Coppa Italia Tim Cup 2007-08In an exciting Roma-Inter Coppa Italia final (reaching its 4th match-up in consecutive years), the Giallorossi grabbed their season consolation prize. I say “bittersweet” in the title and that deserves some explanation. Sweet firstly, because beating one’s big rivals is always great, especially after a season-long head-to-head race in the Serie A and especially if those rivals are Inter. And bitter because… well there’s only so much a Coppa Italia win can compensate. As every Serie A fan will testify, winning the Scudetto’s a whole other ballpark and for Roma, that will have to wait another year.


Saturday’s evening began with the national anthem, in honour of Italy’s president Giorgio Napolitano who was present in the stands. The notes of the “Inno di Mameli” could hardly be heard however, as the Stadio Olimpico cauldron (Roma’s Curva Sud especially, timidly imitated by the few Nerazzurri supporters) roamed with Giallorossi cheers. 

Attention then shifted to the pitch, with Roma showing their winning intentions straight away. Simone Perrotta forced Nicolas Burdisso to clear the ball off the line (though there was a clear offside call), then tried a fierce shot on the volley (saved). He was shortly imitated by Mirko Vucinic, who just failed to clear the wall from a free-kick: all in the first 6 minutes. Inter reacted according to the script: they made every effort to slow down the pace, working hard and trying long balls towards David Suazo and Mario Balotelli, the Nerazzurri “speed tandem” in absence of Zlatan Ibrahimovic (once again injured). The pair managed to get a few shots on goal, and was supported in their efforts by Maxwell, who forced Doni into a low save in minute 13.

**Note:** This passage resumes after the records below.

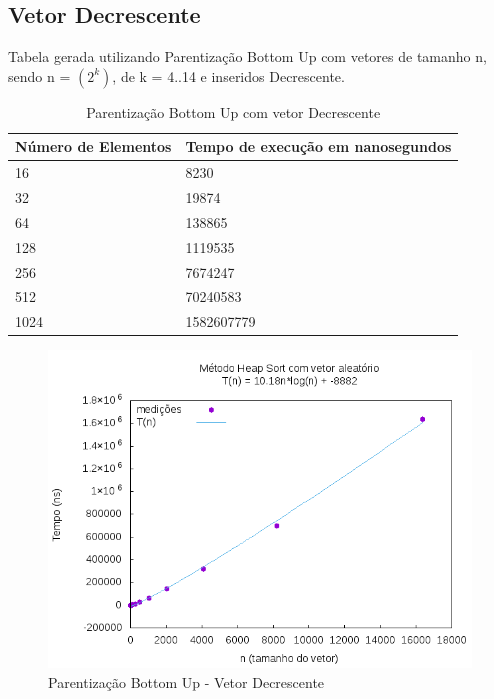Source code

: \documentclass[12pt,a4paper,twoside]{report}
\begin{document}
\subsection{Vetor Decrescente}
Tabela gerada utilizando Parentização Bottom Up com vetores de tamanho n, sendo n = $(2^k)$, de k = 4..14 e inseridos Decrescente.
\begin{table}[H]
\centering
\caption{Parentização Bottom Up com vetor Decrescente}
\label{my-label}
\begin{tabular}{|l|l|}
\hline
\multicolumn{1}{|c|}{\textbf{Número de Elementos}} & \multicolumn{1}{c|}{\textbf{Tempo de execução em nanosegundos}} \\ \hline
16 & 8230 \\ \hline
32 & 19874 \\ \hline
64 & 138865 \\ \hline
128 & 1119535 \\ \hline
256 & 7674247 \\ \hline
512 & 70240583 \\ \hline
1024 & 1582607779 \\ \hline
\end{tabular}
\end{table}

\begin{figure}[H]
    \centering
    \includegraphics[width=0.7\linewidth]{graficos/HeapSort/vIntAleatorio/vIntAleatorio.png}
  \caption{Parentização Bottom Up - Vetor Decrescente}
\end{figure}
\end{document}
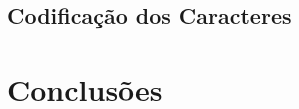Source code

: \documentclass[9pt,a4paper]{extarticle}
\begin{document}
\begin{multicols}{2}
\subsection{Codificação dos Caracteres}\label{sec:encomding}



\section{Conclusões}\label{sec:conclui}






\end{multicols}
\end{document}
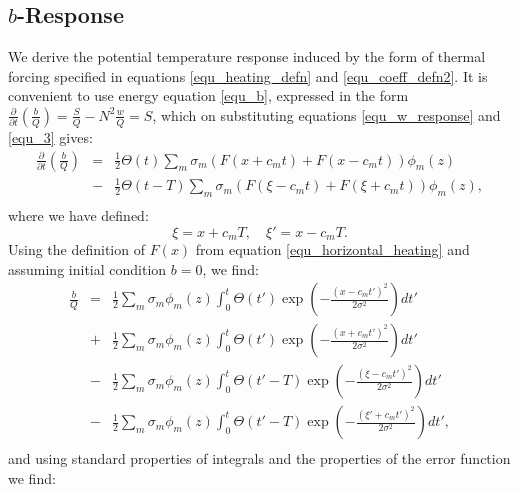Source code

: \documentclass[a4paper,10pt]{article}
\newcommand{\heavi}{\Theta}
\begin{document}
\subsection{$b$-Response}
%
We derive the potential temperature response induced by the form of thermal forcing specified in equations \ref{equ_heating_defn} and \ref{equ_coeff_defn2}.
It is convenient to use energy equation \ref{equ_b}, expressed in the form $\frac{\partial  }{\partial t} \left( \frac{b}{Q}\right) = \frac{S}{Q} -  N^2 \frac{w}{Q} = S$, which
on substituting equations \ref{equ_w_response} and \ref{equ_3} gives:
%
\begin{eqnarray}
\frac{\partial }{\partial t} \left( \frac{b}{Q} \right)
                  & = & \frac{1}{2} \heavi( t)     \sum_m  \sigma_m  \left(  F(x + c_m t) + F(x - c_m t) \right)  \phi_m(z) \\ \nonumber
                  & -  & \frac{1}{2} \heavi( t-T)  \sum_m \sigma_m  \left( F( \xi - c_m t ) + F(\xi + c_m t)\right)  \phi_m(z), \\ \nonumber
\end{eqnarray}
%
where we have defined:
%
\begin{equation}
\xi = x + c_m T, \quad \xi' = x - c_m T.
\end{equation}
%
Using the definition of $F(x)$ from equation \ref{equ_horizontal_heating} and assuming initial condition $b=0$, we find:
%
\begin{eqnarray}
\frac{b}{Q} & = & \frac{1}{2}  \sum_m  \sigma_m  \phi_m(z)  \int_0^t \heavi( t') \exp \left(- \frac{ (x - c_m t')^2 }{2 \sigma^2 }\right) dt'  \\ \nonumber
                  & + & \frac{1}{2}  \sum_m  \sigma_m  \phi_m(z)  \int_0^t \heavi( t') \exp \left(- \frac{ (x +  c_m t')^2 }{2 \sigma^2 }\right) dt'  \\ \nonumber
		  & - & \frac{1}{2}  \sum_m  \sigma_m  \phi_m(z)  \int_0^t \heavi( t'-T) \exp \left(- \frac{ (\xi - c_m t')^2 }{2 \sigma^2 }\right) dt'  \\ \nonumber
		  & - & \frac{1}{2}  \sum_m  \sigma_m  \phi_m(z)  \int_0^t \heavi( t'-T) \exp \left(- \frac{ (\xi' + c_m t')^2 }{2 \sigma^2 }\right) dt',  \\ \nonumber
\end{eqnarray}
%
and using standard properties of integrals and the properties of the error function we find:
%
\end{document}
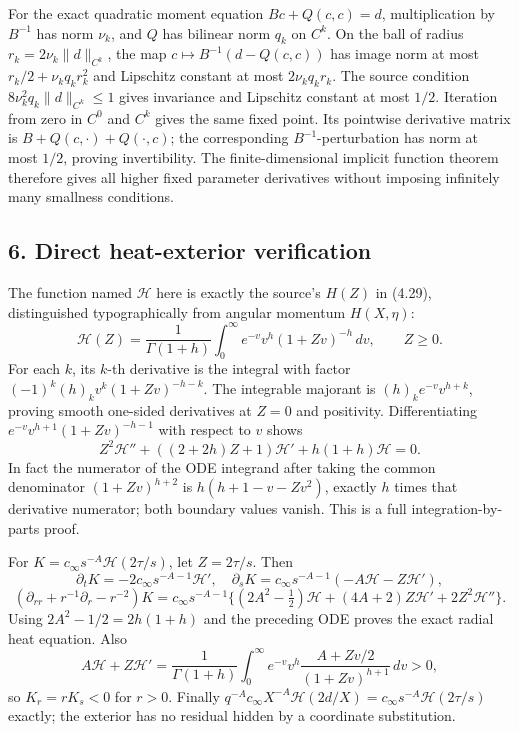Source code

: \documentclass[10pt,a4paper]{article}
\begin{document}
For the exact quadratic moment equation \(Bc+Q(c,c)=d\), multiplication by \(B^{-1}\) has norm \(\nu_k\), and \(Q\) has bilinear norm \(q_k\) on \(C^k\). On the ball of radius \(r_k=2\nu_k\|d\|_{C^k}\), the map \(c\mapsto B^{-1}(d-Q(c,c))\) has image norm at most \(r_k/2+\nu_kq_kr_k^2\) and Lipschitz constant at most \(2\nu_kq_kr_k\). The source condition \(8\nu_k^2q_k\|d\|_{C^k}\le1\) gives invariance and Lipschitz constant at most \(1/2\). Iteration from zero in \(C^0\) and \(C^k\) gives the same fixed point. Its pointwise derivative matrix is \(B+Q(c,\cdot)+Q(\cdot,c)\); the corresponding \(B^{-1}\)-perturbation has norm at most \(1/2\), proving invertibility. The finite-dimensional implicit function theorem therefore gives all higher fixed parameter derivatives without imposing infinitely many smallness conditions.

\subsection{6. Direct heat-exterior verification}

The function named \(\mathcal H\) here is exactly the source's \(H(Z)\) in (4.29), distinguished typographically from angular momentum \(H(X,\eta)\):
\[
\mathcal H(Z)=\frac1{\Gamma(1+h)}\int_0^\infty e^{-v}v^h(1+Zv)^{-h}\,dv,
\qquad Z\ge0.
\]
For each \(k\), its \(k\)-th derivative is the integral with factor \((-1)^k(h)_kv^k(1+Zv)^{-h-k}\). The integrable majorant is \((h)_ke^{-v}v^{h+k}\), proving smooth one-sided derivatives at \(Z=0\) and positivity. Differentiating
\(e^{-v}v^{h+1}(1+Zv)^{-h-1}\) with respect to \(v\) shows
\[
Z^2\mathcal H''+((2+2h)Z+1)\mathcal H'+h(1+h)\mathcal H=0.
\]
In fact the numerator of the ODE integrand after taking the common denominator \((1+Zv)^{h+2}\) is \(h(h+1-v-Zv^2)\), exactly \(h\) times that derivative numerator; both boundary values vanish. This is a full integration-by-parts proof.

For \(K=c_\infty s^{-A}\mathcal H(2\tau/s)\), let \(Z=2\tau/s\). Then
\[
\partial_tK=-2c_\infty s^{-A-1}\mathcal H',\quad
\partial_sK=c_\infty s^{-A-1}(-A\mathcal H-Z\mathcal H'),
\]
\[
(\partial_{rr}+r^{-1}\partial_r-r^{-2})K
=c_\infty s^{-A-1}\{(2A^2-\tfrac12)\mathcal H
+(4A+2)Z\mathcal H'+2Z^2\mathcal H''\}.
\]
Using \(2A^2-1/2=2h(1+h)\) and the preceding ODE proves the exact radial heat equation. Also
\[
A\mathcal H+Z\mathcal H'
=\frac1{\Gamma(1+h)}\int_0^\infty e^{-v}v^h
\frac{A+Zv/2}{(1+Zv)^{h+1}}\,dv>0,
\]
so \(K_r=rK_s<0\) for \(r>0\). Finally
\(q^{-A}c_\infty X^{-A}\mathcal H(2d/X)=c_\infty s^{-A}\mathcal H(2\tau/s)\) exactly; the exterior has no residual hidden by a coordinate substitution.
\end{document}
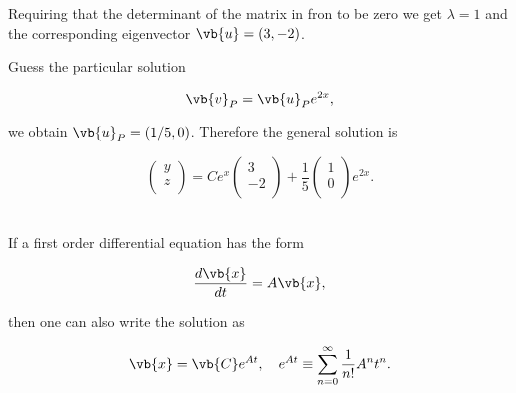 \documentclass[english,a4paper,12pt]{report}
\begin{document}
{Requiring that the determinant of the matrix in fron to be zero we get \(\lambda =1\) and the corresponding eigenvector \(\vb{u} = (3,-2)\). 

Guess the particular solution 

\begin{equation}
    \vb{v} _{P} = \vb{u} _{P} e^{2x}, 
\end{equation}

we obtain \(\vb{u} _{P} = (1/5,0) \). Therefore the general solution is 

\begin{equation}
    \begin{pmatrix}
         y \\
         z \\
    \end{pmatrix}= Ce^{x} \begin{pmatrix}
         3 \\
         -2 \\
    \end{pmatrix} + \frac{1}{5} \begin{pmatrix}
         1 \\
         0 \\
    \end{pmatrix} e^{2x}.  
\end{equation}
~
} 

If a first order differential equation has the form

\begin{equation}
    \frac{d\vb{x} }{dt} = A\vb{x} , 
\end{equation}

then one can also write the solution as 

\begin{equation}
    \vb{x} = \vb{C} e^{At}, \quad e^{At} \equiv \sum_{n=0}^{\infty} \frac{1}{n!}A^{n}t^{n}.       
\end{equation}
\end{document}
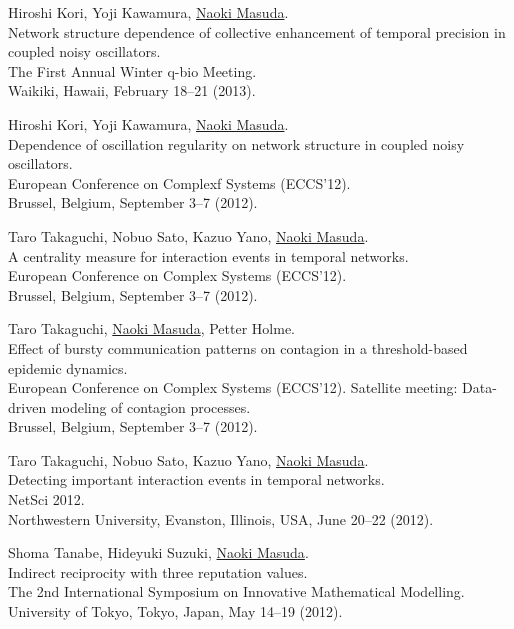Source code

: \documentclass[11pt,letter]{article}
\begin{document}
\begin{etaremune}
\item Hiroshi Kori, Yoji Kawamura, \underline{Naoki Masuda}.\\
Network structure dependence of collective enhancement of temporal precision in coupled noisy oscillators.\\
The First Annual Winter q-bio Meeting.\\
Waikiki, Hawaii, February 18--21 (2013).

\item Hiroshi Kori, Yoji Kawamura, \underline{Naoki Masuda}.\\
Dependence of oscillation regularity on network structure in coupled noisy oscillators.\\
European Conference on Complexf Systems (ECCS'12).\\
Brussel, Belgium, September 3--7 (2012).

\item Taro Takaguchi, Nobuo Sato, Kazuo Yano, \underline{Naoki Masuda}.\\
A centrality measure for interaction events in temporal networks.\\
European Conference on Complex Systems (ECCS'12).\\
Brussel, Belgium, September 3--7 (2012).

\item Taro Takaguchi, \underline{Naoki Masuda}, Petter Holme.\\
Effect of bursty communication patterns on contagion in a threshold-based epidemic dynamics.\\
European Conference on Complex Systems (ECCS'12). Satellite meeting: Data-driven modeling of contagion processes.\\
Brussel, Belgium, September 3--7 (2012).

\item Taro Takaguchi, Nobuo Sato, Kazuo Yano, \underline{Naoki Masuda}.\\
Detecting important interaction events in temporal networks.\\
NetSci 2012.\\
Northwestern University, Evanston, Illinois, USA, June 20--22 (2012).

\item Shoma Tanabe, Hideyuki Suzuki, \underline{Naoki Masuda}.\\
Indirect reciprocity with three reputation values.\\
The 2nd International Symposium on Innovative Mathematical Modelling.\\
University of Tokyo, Tokyo, Japan, May 14--19 (2012).


\end{etaremune}
\end{document}
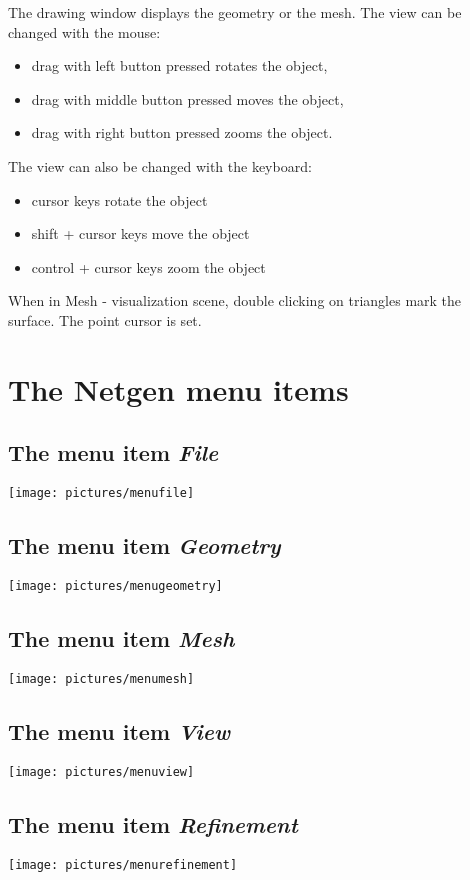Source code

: \documentclass[12pt]{book}
\begin{document}
The drawing window displays the geometry or the mesh. The view
can be changed with the mouse:
\begin{itemize}
\item drag with left button pressed rotates the object,
\item drag with middle button pressed moves the object,
\item drag with right button pressed zooms the object.
\end{itemize}
The view can also be changed with the keyboard:
\begin{itemize}
\item cursor keys rotate the object
\item shift + cursor keys move the object
\item control + cursor keys zoom the object
\end{itemize}

When in Mesh - visualization scene, double clicking on triangles mark the
surface. The point cursor is set.

\section{The Netgen menu items}
\label{sec_menuitems}
\subsection{The menu item {\em File}}
\texttt{[image: pictures/menufile]} 

\subsection{The menu item {\em Geometry}}
\texttt{[image: pictures/menugeometry]} 

\subsection{The menu item {\em Mesh}}
\texttt{[image: pictures/menumesh]} 

\subsection{The menu item {\em View}}
\texttt{[image: pictures/menuview]} 

\subsection{The menu item {\em Refinement}}
\texttt{[image: pictures/menurefinement]} 
\end{document}
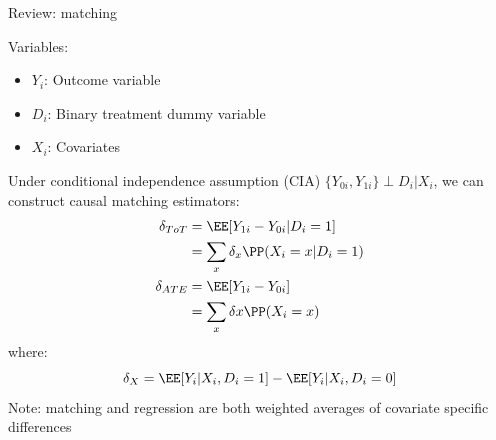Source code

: \documentclass[compress, 8pt]{beamer}
\begin{document}
\begin{frame}{Review: matching}

Variables:
\begin{itemize}
    \item $Y_i$: Outcome variable
    \item $D_i$: Binary treatment dummy variable
    \item $X_i$: Covariates
\end{itemize}
Under conditional independence assumption (CIA) $\{Y_{0i}, Y_{1i}\} \perp D_i \vert X_i$, we can construct causal matching estimators:
\begin{align*}
    \delta_{ToT} &= \EE [Y_{1i} - Y_{0i} \vert D_i = 1] \\
    &= \sum_x \delta_x \PP(X_i = x \vert D_i = 1) \\
    \delta_{ATE} &= \EE [Y_{1i} - Y_{0i}] \\
    &= \sum_x \delta x \PP (X_i = x)
\end{align*}
where:
\begin{equation*}
    \delta_X = \EE [Y_i \vert X_i, D_i = 1] - \EE [Y_i \vert X_i, D_i = 0]
\end{equation*}
Note: matching and regression are both weighted averages of covariate specific differences

\end{frame}






\end{document}
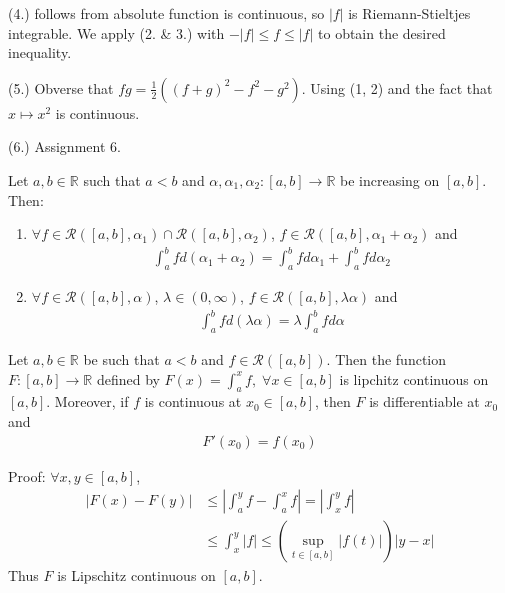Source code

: \documentclass{tufte-handout}
\begin{document}
(4.) follows from absolute function is continuous, so
\( |f| \) is Riemann-Stieltjes integrable. 
We apply (2. \& 3.) with \(-|f| \leq f \leq |f| \) to obtain the desired inequality.

(5.) Obverse that \( fg = \frac{1}{2}((f+g)^2 - f^2 - g^2) \). 
Using (1, 2) and the fact that \(x\mapsto x^2\) is continuous.

(6.) Assignment 6.
\hfill \qedsymbol



\begin{Proposition}
    Let \( a,b \in \mathbb{R} \) such that \( a<b \)
    and \(\alpha, \alpha_1, \alpha_2: [a,b] \to \mathbb{R} \)
    be increasing on \([a,b]\). Then:
    \begin{enumerate}
        \item \( \forall f \in \mathcal{R}([a,b], \alpha_1) \cap \mathcal{R}([a,b], \alpha_2) \),
        \( f \in \mathcal{R}([a,b], \alpha_1 + \alpha_2) \) and
        \begin{align}
            \int_{a}^b fd(\alpha_1 + \alpha_2) = \int_{a}^b fd\alpha_1 + \int_{a}^b fd\alpha_2
        \end{align}
        \item \( \forall f \in \mathcal{R}([a,b], \alpha) \), \(\lambda \in (0,\infty)\), 
        \( f \in \mathcal{R}([a,b], \lambda \alpha) \) and
        \begin{align}
            \int_{a}^b fd(\lambda \alpha) = \lambda \int_{a}^b fd\alpha
        \end{align}
    \end{enumerate}
\end{Proposition}


\begin{Theorem}
    Let \( a,b \in \mathbb{R} \) be such that \( a<b \) and 
    \(f\in \mathcal{R}([a,b])\). Then the function \( F: [a,b] \to \mathbb{R} \) defined 
    by \( F(x) = \int_{a}^x f , \; \forall x \in [a,b] \) is 
    lipchitz continuous on \([a,b]\). Moreover, 
    if \( f \) is continuous at \( x_0 \in [a,b] \), then \( F \) is differentiable at \( x_0 \) and
    \begin{align}
        F'(x_0) = f(x_0)
    \end{align}
\end{Theorem}
Proof: \( \forall x,y \in [a,b] \), 
\begin{align}
|F(x) - F(y)| &\leq |\int_{a}^{y}f - \int_{a}^{x}f| =|\int_{x}^{y}f| \\
&\leq \int_{x}^{y} |f| \leq \left(\sup_{t \in [a,b]}|f(t)|\right) |y-x|
\end{align}
Thus \( F \) is Lipschitz continuous on \([a,b]\).
\end{document}

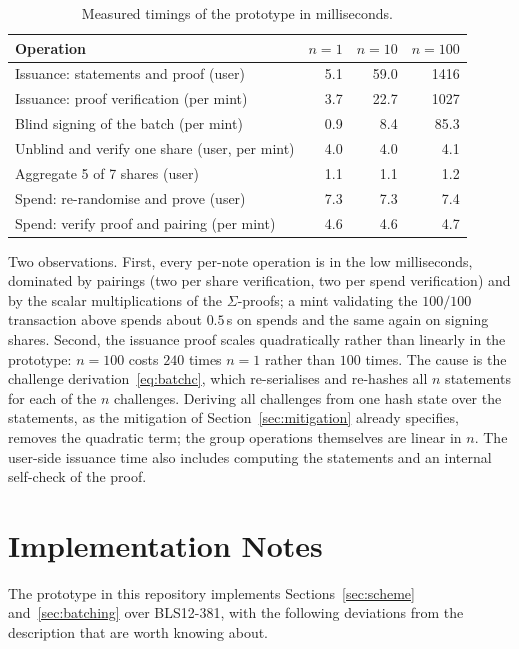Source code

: \documentclass[10pt,a5paper]{article}
\newcommand{\tabsize}{\small}\newcommand{\legendsize}{\footnotesize}
\newcommand{\tabsize}{}\newcommand{\legendsize}{\small}
\begin{document}
\begin{table}[htbp]
\centering
\caption{Measured timings of the prototype in milliseconds.}
\label{tab:timings}
\tabsize
\begin{tabular}{@{}lrrr@{}}
\toprule
Operation & $n=1$ & $n=10$ & $n=100$ \\
\midrule
Issuance: statements and proof (user) & 5.1 & 59.0 & 1416 \\
Issuance: proof verification (per mint) & 3.7 & 22.7 & 1027 \\
Blind signing of the batch (per mint) & 0.9 & 8.4 & 85.3 \\
Unblind and verify one share (user, per mint) & 4.0 & 4.0 & 4.1 \\
Aggregate 5 of 7 shares (user) & 1.1 & 1.1 & 1.2 \\
Spend: re-randomise and prove (user) & 7.3 & 7.3 & 7.4 \\
Spend: verify proof and pairing (per mint) & 4.6 & 4.6 & 4.7 \\
\bottomrule
\end{tabular}
\end{table}

Two observations. First, every per-note operation is in the low milliseconds,
dominated by pairings (two per share verification, two per spend verification)
and by the scalar multiplications of the $\Sigma$-proofs; a mint validating the
$100/100$ transaction above spends about $0.5$\,s on spends and the same again
on signing shares. Second, the issuance proof scales quadratically rather than
linearly in the prototype: $n = 100$ costs $240$ times $n = 1$ rather than
$100$ times. The cause is the challenge derivation~\eqref{eq:batchc}, which
re-serialises and re-hashes all $n$ statements for each of the $n$
challenges. Deriving all challenges from one hash state over the statements,
as the mitigation of Section~\ref{sec:mitigation} already specifies, removes
the quadratic term; the group operations themselves are linear in $n$. The
user-side issuance time also includes computing the statements and an internal
self-check of the proof.

\section{Implementation Notes}
\label{sec:impl}

The prototype in this repository implements Sections~\ref{sec:scheme}
and~\ref{sec:batching} over BLS12-381, with the following deviations from the
description that are worth knowing about.
\end{document}
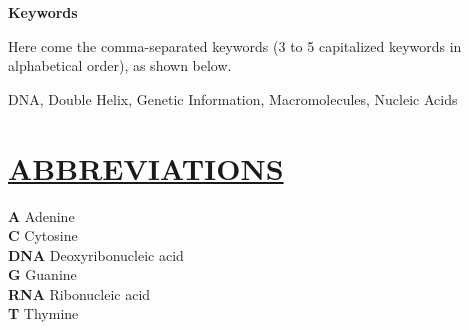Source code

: \documentclass{article}
\begin{document}
{{{{{{{\noindent\textbf{Keywords}

\bigskip

\noindent Here come the comma-separated keywords (3 to 5 capitalized keywords in alphabetical order), as shown below.

\bigskip

\noindent DNA, Double Helix, Genetic Information, Macromolecules, Nucleic Acids
\pagebreak

\section*{\uline{ABBREVIATIONS}}
\textbf{A}  \hspace{1cm}  Adenine \\

\bigskip
\noindent \textbf{C} \hspace{1cm}  Cytosine \\

\bigskip
\noindent \textbf{DNA} \hspace{0.4cm}  Deoxyribonucleic acid\\

\bigskip
\noindent \textbf{G} \hspace{1cm}  Guanine\\

\bigskip
\noindent \textbf{RNA} \hspace{0.4cm}  Ribonucleic acid\\

\bigskip
\noindent \textbf{T} \hspace{1cm}  Thymine\\
\pagebreak


}}}}}}}
\end{document}
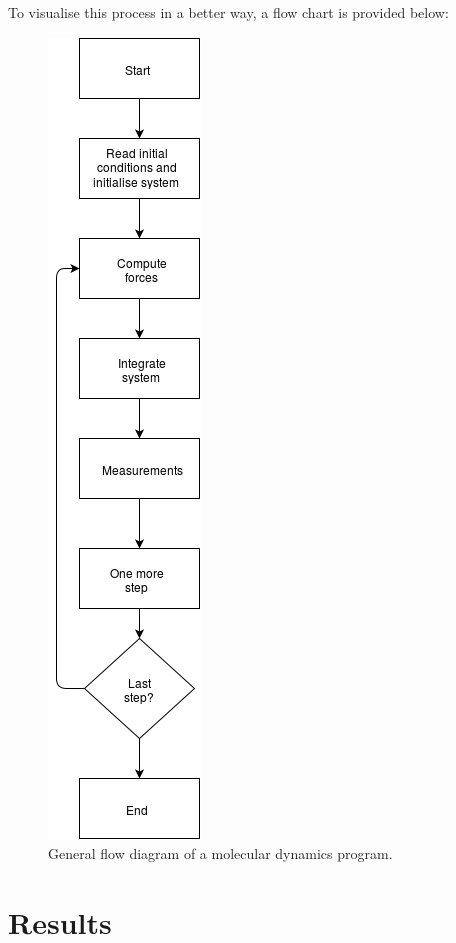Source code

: \documentclass[11pt,a4paper,oneside]{article}
\begin{document}
		To visualise this process in a better way, a flow chart is provided below:\\
		
		\begin{figure}[ht!]\begin{center}\includegraphics[scale=0.5]{MD.png}\par\protect\caption{\scriptsize General flow diagram of a molecular dynamics program.}\end{center}\end{figure}
		
	\section{Results}
\end{document}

As for Roma, Spalletti’s men were also forced (surprisingly) to abandon their usual playing style at times, resorting to long balls towards lone target man Vucinic. Despite this tactical change chances for the Giallorossi flourished, as in the 15th minute mark when Ludovic Giuly shot high over the bar from an excellent position inside the area. As the minutes passed, Inter defended well, with Burdisso in great form, and slowly they managed to gain ground. Mid-way through the first half came a good header from Balotelli which grazed the crossbar, then Maxwell’s great shot that Doni was forced to deflect into corner.

At this point, though, Roma woke up again: partly because these two chances had rung the alarm bell, and partly because Inter were now more open and the Giallorossi were able to play their more attractive game (rapid counterattacks coupled with short passing on the ground). New chances thus developed for Vucinic and Perrotta, peaking with Philippe Mexes‘s goal in minute 35: the French center-back burst forward like a true striker to meet David Pizarro’s corner, and knocked the ball in with a powerful right-footed volley. 1-0 Roma

After conceding their goal, the Inter defense disintegrated: no longer impeccable as it had been at the start (partly thanks to the movement of Vucinic and Perrotta who often swapped positions, supported by the effective Pizarro-Aquilani axis), the Nerazzurri risked going down by two as Mexès once again came close to net with a narrowly wide header. The half ended with the Giallorossi deservedly ahead by one goal.

In the second period, Roma picked up where they had left off: attacking forward. Perrotta tried his luck by foot and by header, followed by Vucinic (shooting wide with Aquilani free in space). On the other side, Inter coach Roberto Mancini decided to insert Pelé on in place of Dejan Stankovic (seemingly very edgy). The substitution didn’t exactly have the desired effect: Vucinic immediately made amends for his missed pass to Aquilani, and exchanged passes with Simone Perrotta on the edge of the Inter box, allowing the Roma midfielder to tap into the empty net 8 minutes after the restart. 2-0 Roma.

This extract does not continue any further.